* **Task to complete**
In the data below, find every line with the word "center" and copy it.

* **Source data**

◇ ◇ ◇ ◇ ◇ ◇ ◇

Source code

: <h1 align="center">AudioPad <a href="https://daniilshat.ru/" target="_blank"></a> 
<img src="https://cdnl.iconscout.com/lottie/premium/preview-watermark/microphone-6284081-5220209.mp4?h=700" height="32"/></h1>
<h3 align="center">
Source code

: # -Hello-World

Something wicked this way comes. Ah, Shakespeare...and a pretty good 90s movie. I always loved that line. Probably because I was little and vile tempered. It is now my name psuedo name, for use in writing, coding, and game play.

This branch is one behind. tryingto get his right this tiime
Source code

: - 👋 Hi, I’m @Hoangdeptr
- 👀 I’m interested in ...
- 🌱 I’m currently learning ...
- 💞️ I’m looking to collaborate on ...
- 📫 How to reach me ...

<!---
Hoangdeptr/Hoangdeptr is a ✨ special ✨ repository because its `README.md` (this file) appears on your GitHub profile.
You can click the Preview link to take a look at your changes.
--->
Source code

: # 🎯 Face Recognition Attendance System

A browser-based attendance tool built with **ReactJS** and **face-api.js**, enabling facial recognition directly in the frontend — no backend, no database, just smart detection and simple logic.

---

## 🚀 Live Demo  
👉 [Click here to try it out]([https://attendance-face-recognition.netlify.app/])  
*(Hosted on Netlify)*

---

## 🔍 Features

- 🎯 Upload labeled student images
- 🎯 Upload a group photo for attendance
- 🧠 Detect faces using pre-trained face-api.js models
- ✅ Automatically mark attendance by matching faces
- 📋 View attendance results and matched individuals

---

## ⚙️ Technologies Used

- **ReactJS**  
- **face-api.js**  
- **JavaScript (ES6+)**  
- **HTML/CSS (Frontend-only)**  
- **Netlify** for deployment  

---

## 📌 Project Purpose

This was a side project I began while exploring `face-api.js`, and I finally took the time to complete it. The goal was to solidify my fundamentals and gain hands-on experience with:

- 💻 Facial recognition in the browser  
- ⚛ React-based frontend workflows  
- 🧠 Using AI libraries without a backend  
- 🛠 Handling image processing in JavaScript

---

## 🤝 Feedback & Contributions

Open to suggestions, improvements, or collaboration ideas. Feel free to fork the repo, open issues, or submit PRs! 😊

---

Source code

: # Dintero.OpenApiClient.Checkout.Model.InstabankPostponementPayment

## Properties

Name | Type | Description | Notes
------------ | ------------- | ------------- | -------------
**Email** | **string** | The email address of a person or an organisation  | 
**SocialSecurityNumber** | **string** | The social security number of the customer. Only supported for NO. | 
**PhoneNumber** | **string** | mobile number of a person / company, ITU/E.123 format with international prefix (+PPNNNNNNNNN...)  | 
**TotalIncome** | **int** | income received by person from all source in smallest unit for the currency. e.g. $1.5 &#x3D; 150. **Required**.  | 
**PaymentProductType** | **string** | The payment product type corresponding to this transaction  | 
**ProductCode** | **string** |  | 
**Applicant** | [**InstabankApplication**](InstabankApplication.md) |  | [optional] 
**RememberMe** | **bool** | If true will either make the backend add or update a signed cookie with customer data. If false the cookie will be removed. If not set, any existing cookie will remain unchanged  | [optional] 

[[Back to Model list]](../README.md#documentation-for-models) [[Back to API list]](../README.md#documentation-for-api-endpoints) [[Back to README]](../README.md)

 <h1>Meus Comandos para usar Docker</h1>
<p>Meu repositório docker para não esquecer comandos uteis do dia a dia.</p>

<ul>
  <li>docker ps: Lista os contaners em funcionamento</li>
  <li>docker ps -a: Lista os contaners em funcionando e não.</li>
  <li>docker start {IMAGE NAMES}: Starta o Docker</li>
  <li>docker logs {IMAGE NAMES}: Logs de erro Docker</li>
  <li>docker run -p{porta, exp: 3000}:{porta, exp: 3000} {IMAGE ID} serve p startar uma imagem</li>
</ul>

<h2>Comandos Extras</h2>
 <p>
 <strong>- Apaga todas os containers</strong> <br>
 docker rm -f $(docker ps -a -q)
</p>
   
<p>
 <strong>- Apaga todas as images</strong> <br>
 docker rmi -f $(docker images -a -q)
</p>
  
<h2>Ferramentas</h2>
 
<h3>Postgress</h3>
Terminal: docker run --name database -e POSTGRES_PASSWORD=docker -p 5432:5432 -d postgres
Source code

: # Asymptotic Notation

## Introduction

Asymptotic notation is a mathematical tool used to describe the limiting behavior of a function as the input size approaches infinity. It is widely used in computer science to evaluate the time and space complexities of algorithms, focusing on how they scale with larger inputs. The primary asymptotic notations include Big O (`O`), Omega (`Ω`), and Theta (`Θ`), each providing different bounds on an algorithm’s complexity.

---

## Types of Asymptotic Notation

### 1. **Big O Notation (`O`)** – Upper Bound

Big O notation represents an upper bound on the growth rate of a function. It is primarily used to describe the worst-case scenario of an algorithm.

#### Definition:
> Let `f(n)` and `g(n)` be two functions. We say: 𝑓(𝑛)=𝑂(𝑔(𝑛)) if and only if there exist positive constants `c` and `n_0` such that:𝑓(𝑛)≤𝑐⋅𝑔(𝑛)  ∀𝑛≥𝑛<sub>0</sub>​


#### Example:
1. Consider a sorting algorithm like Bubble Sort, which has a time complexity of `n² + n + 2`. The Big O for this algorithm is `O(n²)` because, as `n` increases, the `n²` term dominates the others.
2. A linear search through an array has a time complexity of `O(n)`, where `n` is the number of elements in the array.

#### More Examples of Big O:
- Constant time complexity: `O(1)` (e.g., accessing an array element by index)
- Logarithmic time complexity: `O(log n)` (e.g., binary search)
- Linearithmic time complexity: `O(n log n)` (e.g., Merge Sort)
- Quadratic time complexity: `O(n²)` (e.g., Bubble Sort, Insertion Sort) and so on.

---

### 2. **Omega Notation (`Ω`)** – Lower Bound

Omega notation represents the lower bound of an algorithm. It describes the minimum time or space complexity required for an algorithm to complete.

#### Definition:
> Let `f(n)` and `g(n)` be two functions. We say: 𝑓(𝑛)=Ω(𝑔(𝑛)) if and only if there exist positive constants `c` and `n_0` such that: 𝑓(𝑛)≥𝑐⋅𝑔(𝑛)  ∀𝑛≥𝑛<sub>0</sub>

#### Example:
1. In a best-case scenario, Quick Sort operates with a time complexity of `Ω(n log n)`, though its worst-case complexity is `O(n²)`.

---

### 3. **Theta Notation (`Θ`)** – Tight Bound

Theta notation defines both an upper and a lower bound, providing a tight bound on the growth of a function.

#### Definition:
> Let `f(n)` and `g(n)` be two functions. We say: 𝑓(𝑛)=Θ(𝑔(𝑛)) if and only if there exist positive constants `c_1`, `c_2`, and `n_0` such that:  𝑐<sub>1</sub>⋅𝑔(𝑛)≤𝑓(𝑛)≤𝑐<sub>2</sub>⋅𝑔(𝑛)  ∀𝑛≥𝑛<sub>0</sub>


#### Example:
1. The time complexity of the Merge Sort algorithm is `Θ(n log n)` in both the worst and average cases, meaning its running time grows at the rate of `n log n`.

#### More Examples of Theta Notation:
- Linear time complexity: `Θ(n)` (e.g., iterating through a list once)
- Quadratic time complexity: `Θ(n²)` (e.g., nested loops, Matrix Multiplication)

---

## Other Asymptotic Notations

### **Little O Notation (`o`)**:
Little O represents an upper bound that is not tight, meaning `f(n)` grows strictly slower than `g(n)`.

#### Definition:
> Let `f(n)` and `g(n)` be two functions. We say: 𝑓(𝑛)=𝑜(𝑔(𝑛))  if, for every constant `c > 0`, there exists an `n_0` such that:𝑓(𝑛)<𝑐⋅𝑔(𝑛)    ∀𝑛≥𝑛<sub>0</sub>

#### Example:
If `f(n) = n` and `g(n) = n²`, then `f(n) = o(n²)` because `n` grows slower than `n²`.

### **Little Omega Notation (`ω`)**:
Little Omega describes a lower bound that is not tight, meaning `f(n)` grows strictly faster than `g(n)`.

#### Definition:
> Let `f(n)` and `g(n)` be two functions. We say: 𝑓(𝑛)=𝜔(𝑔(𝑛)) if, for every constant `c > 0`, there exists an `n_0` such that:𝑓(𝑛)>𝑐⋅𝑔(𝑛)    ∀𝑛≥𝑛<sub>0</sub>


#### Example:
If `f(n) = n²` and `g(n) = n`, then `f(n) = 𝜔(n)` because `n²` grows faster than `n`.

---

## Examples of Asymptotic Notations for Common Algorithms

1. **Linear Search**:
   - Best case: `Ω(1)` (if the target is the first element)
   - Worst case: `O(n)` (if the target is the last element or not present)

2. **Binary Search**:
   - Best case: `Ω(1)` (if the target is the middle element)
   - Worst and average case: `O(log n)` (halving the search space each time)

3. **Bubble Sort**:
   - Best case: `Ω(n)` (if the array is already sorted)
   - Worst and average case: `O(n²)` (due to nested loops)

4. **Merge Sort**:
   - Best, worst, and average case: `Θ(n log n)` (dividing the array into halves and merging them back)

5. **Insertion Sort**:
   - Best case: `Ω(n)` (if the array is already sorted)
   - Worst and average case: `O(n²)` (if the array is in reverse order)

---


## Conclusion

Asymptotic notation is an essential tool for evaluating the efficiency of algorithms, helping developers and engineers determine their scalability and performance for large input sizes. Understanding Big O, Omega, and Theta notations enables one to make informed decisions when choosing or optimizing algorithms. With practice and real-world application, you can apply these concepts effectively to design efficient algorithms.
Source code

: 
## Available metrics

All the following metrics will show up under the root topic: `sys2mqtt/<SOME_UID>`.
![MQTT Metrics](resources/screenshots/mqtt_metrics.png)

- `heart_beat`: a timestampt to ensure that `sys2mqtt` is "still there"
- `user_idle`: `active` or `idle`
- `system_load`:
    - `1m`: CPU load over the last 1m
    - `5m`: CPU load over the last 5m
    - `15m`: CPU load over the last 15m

◇ ◇ ◇ ◇ ◇ ◇ ◇

* **Your solution**
: <h1 align="center">AudioPad <a href="https://daniilshat.ru/" target="_blank"></a> 
<h3 align="center">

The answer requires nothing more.